> BRIEF
The required answer is the run of lines from the one holding "All of the PC" to the end of the data below, copied exactly and free of pictures.

***** INPUT DATA *****

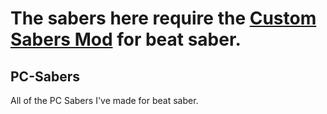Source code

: # The sabers here require the [Custom Sabers Mod](https://cdn.discordapp.com/attachments/692757693701685273/707806925949108324/CustomSaber.dll) for beat saber.
## PC-Sabers
All of the PC Sabers I've made for beat saber.
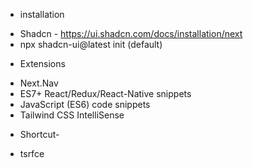 
* installation
- Shadcn -  https://ui.shadcn.com/docs/installation/next
- npx shadcn-ui@latest init (default)

* Extensions
- Next.Nav
- ES7+ React/Redux/React-Native snippets
- JavaScript (ES6) code snippets
- Tailwind CSS IntelliSense


* Shortcut-
- tsrfce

*****

> ANSWER FOR THIS EXERCISE
All of the PC Sabers I've made for beat saber.
* installation
- Shadcn -  https://ui.shadcn.com/docs/installation/next
- npx shadcn-ui@latest init (default)

* Extensions
- Next.Nav
- ES7+ React/Redux/React-Native snippets
- JavaScript (ES6) code snippets
- Tailwind CSS IntelliSense


* Shortcut-
- tsrfce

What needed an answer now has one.